╭─ THE DATA

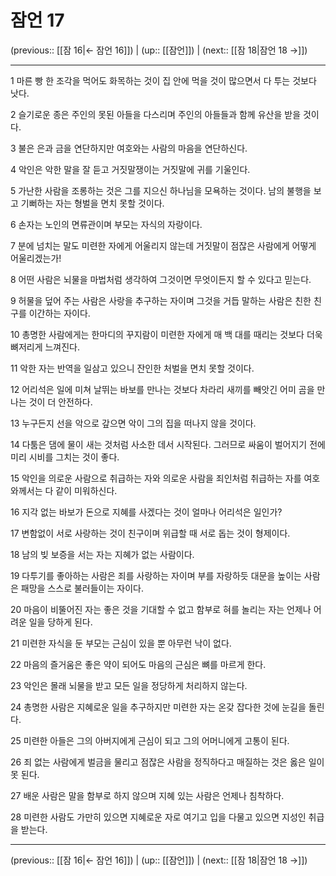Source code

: # 잠언 17

(previous:: [[잠 16|← 잠언 16]]) | (up:: [[잠언]]) | (next:: [[잠 18|잠언 18 →]])

***




1 
마른 빵 한 조각을 먹어도 화목하는 것이 집 안에 먹을 것이 많으면서 다 투는 것보다 낫다. 



2 
슬기로운 종은 주인의 못된 아들을 다스리며 주인의 아들들과 함께 유산을 받을 것이다. 



3 
불은 은과 금을 연단하지만 여호와는 사람의 마음을 연단하신다. 



4 
악인은 악한 말을 잘 듣고 거짓말쟁이는 거짓말에 귀를 기울인다. 



5 
가난한 사람을 조롱하는 것은 그를 지으신 하나님을 모욕하는 것이다. 남의 불행을 보고 기뻐하는 자는 형벌을 면치 못할 것이다. 



6 
손자는 노인의 면류관이며 부모는 자식의 자랑이다. 



7 
분에 넘치는 말도 미련한 자에게 어울리지 않는데 거짓말이 점잖은 사람에게 어떻게 어울리겠는가! 



8 
어떤 사람은 뇌물을 마법처럼 생각하여 그것이면 무엇이든지 할 수 있다고 믿는다. 



9 
허물을 덮어 주는 사람은 사랑을 추구하는 자이며 그것을 거듭 말하는 사람은 친한 친구를 이간하는 자이다. 



10 
총명한 사람에게는 한마디의 꾸지람이 미련한 자에게 매 백 대를 때리는 것보다 더욱 뼈저리게 느껴진다. 



11 
악한 자는 반역을 일삼고 있으니 잔인한 처벌을 면치 못할 것이다. 



12 
어리석은 일에 미쳐 날뛰는 바보를 만나는 것보다 차라리 새끼를 빼앗긴 어미 곰을 만나는 것이 더 안전하다. 



13 
누구든지 선을 악으로 갚으면 악이 그의 집을 떠나지 않을 것이다. 



14 
다툼은 댐에 물이 새는 것처럼 사소한 데서 시작된다. 그러므로 싸움이 벌어지기 전에 미리 시비를 그치는 것이 좋다. 



15 
악인을 의로운 사람으로 취급하는 자와 의로운 사람을 죄인처럼 취급하는 자를 여호와께서는 다 같이 미워하신다. 



16 
지각 없는 바보가 돈으로 지혜를 사겠다는 것이 얼마나 어리석은 일인가? 



17 
변함없이 서로 사랑하는 것이 친구이며 위급할 때 서로 돕는 것이 형제이다. 



18 
남의 빚 보증을 서는 자는 지혜가 없는 사람이다. 



19 
다투기를 좋아하는 사람은 죄를 사랑하는 자이며 부를 자랑하듯 대문을 높이는 사람은 패망을 스스로 불러들이는 자이다. 



20 
마음이 비뚤어진 자는 좋은 것을 기대할 수 없고 함부로 혀를 놀리는 자는 언제나 어려운 일을 당하게 된다. 



21 
미련한 자식을 둔 부모는 근심이 있을 뿐 아무런 낙이 없다. 



22 
마음의 즐거움은 좋은 약이 되어도 마음의 근심은 뼈를 마르게 한다. 



23 
악인은 몰래 뇌물을 받고 모든 일을 정당하게 처리하지 않는다. 



24 
총명한 사람은 지혜로운 일을 추구하지만 미련한 자는 온갖 잡다한 것에 눈길을 돌린다. 



25 
미련한 아들은 그의 아버지에게 근심이 되고 그의 어머니에게 고통이 된다. 



26 
죄 없는 사람에게 벌금을 물리고 점잖은 사람을 정직하다고 매질하는 것은 옳은 일이 못 된다. 



27 
배운 사람은 말을 함부로 하지 않으며 지혜 있는 사람은 언제나 침착하다. 



28 
미련한 사람도 가만히 있으면 지혜로운 자로 여기고 입을 다물고 있으면 지성인 취급을 받는다.

***

(previous:: [[잠 16|← 잠언 16]]) | (up:: [[잠언]]) | (next:: [[잠 18|잠언 18 →]])
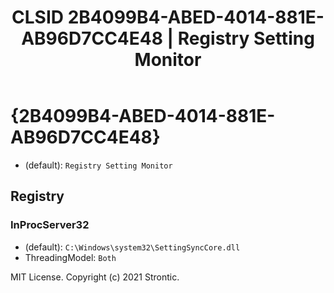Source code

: ﻿---
title: "CLSID 2B4099B4-ABED-4014-881E-AB96D7CC4E48 | Registry Setting Monitor"
excerpt: What is COM-Object CLSID 2B4099B4-ABED-4014-881E-AB96D7CC4E48?
---

# {2B4099B4-ABED-4014-881E-AB96D7CC4E48}

* (default): `Registry Setting Monitor`

## Registry


### InProcServer32

* (default): `C:\Windows\system32\SettingSyncCore.dll`
* ThreadingModel: `Both`

MIT License. Copyright (c) 2021 Strontic.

╰─

## WORK REQUEST
Write the material out again word for word and omit any images.

## PROBLEM SOLUTION
Source code

: # 잠언 17

(previous:: [[잠 16|← 잠언 16]]) | (up:: [[잠언]]) | (next:: [[잠 18|잠언 18 →]])

***




1 
마른 빵 한 조각을 먹어도 화목하는 것이 집 안에 먹을 것이 많으면서 다 투는 것보다 낫다. 



2 
슬기로운 종은 주인의 못된 아들을 다스리며 주인의 아들들과 함께 유산을 받을 것이다. 



3 
불은 은과 금을 연단하지만 여호와는 사람의 마음을 연단하신다. 



4 
악인은 악한 말을 잘 듣고 거짓말쟁이는 거짓말에 귀를 기울인다. 



5 
가난한 사람을 조롱하는 것은 그를 지으신 하나님을 모욕하는 것이다. 남의 불행을 보고 기뻐하는 자는 형벌을 면치 못할 것이다. 



6 
손자는 노인의 면류관이며 부모는 자식의 자랑이다. 



7 
분에 넘치는 말도 미련한 자에게 어울리지 않는데 거짓말이 점잖은 사람에게 어떻게 어울리겠는가! 



8 
어떤 사람은 뇌물을 마법처럼 생각하여 그것이면 무엇이든지 할 수 있다고 믿는다. 



9 
허물을 덮어 주는 사람은 사랑을 추구하는 자이며 그것을 거듭 말하는 사람은 친한 친구를 이간하는 자이다. 



10 
총명한 사람에게는 한마디의 꾸지람이 미련한 자에게 매 백 대를 때리는 것보다 더욱 뼈저리게 느껴진다. 



11 
악한 자는 반역을 일삼고 있으니 잔인한 처벌을 면치 못할 것이다. 



12 
어리석은 일에 미쳐 날뛰는 바보를 만나는 것보다 차라리 새끼를 빼앗긴 어미 곰을 만나는 것이 더 안전하다. 



13 
누구든지 선을 악으로 갚으면 악이 그의 집을 떠나지 않을 것이다. 



14 
다툼은 댐에 물이 새는 것처럼 사소한 데서 시작된다. 그러므로 싸움이 벌어지기 전에 미리 시비를 그치는 것이 좋다. 



15 
악인을 의로운 사람으로 취급하는 자와 의로운 사람을 죄인처럼 취급하는 자를 여호와께서는 다 같이 미워하신다. 



16 
지각 없는 바보가 돈으로 지혜를 사겠다는 것이 얼마나 어리석은 일인가? 



17 
변함없이 서로 사랑하는 것이 친구이며 위급할 때 서로 돕는 것이 형제이다. 



18 
남의 빚 보증을 서는 자는 지혜가 없는 사람이다. 



19 
다투기를 좋아하는 사람은 죄를 사랑하는 자이며 부를 자랑하듯 대문을 높이는 사람은 패망을 스스로 불러들이는 자이다. 



20 
마음이 비뚤어진 자는 좋은 것을 기대할 수 없고 함부로 혀를 놀리는 자는 언제나 어려운 일을 당하게 된다. 



21 
미련한 자식을 둔 부모는 근심이 있을 뿐 아무런 낙이 없다. 



22 
마음의 즐거움은 좋은 약이 되어도 마음의 근심은 뼈를 마르게 한다. 



23 
악인은 몰래 뇌물을 받고 모든 일을 정당하게 처리하지 않는다. 



24 
총명한 사람은 지혜로운 일을 추구하지만 미련한 자는 온갖 잡다한 것에 눈길을 돌린다. 



25 
미련한 아들은 그의 아버지에게 근심이 되고 그의 어머니에게 고통이 된다. 



26 
죄 없는 사람에게 벌금을 물리고 점잖은 사람을 정직하다고 매질하는 것은 옳은 일이 못 된다. 



27 
배운 사람은 말을 함부로 하지 않으며 지혜 있는 사람은 언제나 침착하다. 



28 
미련한 사람도 가만히 있으면 지혜로운 자로 여기고 입을 다물고 있으면 지성인 취급을 받는다.

***

(previous:: [[잠 16|← 잠언 16]]) | (up:: [[잠언]]) | (next:: [[잠 18|잠언 18 →]])
Source code

: ﻿---
title: "CLSID 2B4099B4-ABED-4014-881E-AB96D7CC4E48 | Registry Setting Monitor"
excerpt: What is COM-Object CLSID 2B4099B4-ABED-4014-881E-AB96D7CC4E48?
---

# {2B4099B4-ABED-4014-881E-AB96D7CC4E48}

* (default): `Registry Setting Monitor`

## Registry


### InProcServer32

* (default): `C:\Windows\system32\SettingSyncCore.dll`
* ThreadingModel: `Both`

MIT License. Copyright (c) 2021 Strontic.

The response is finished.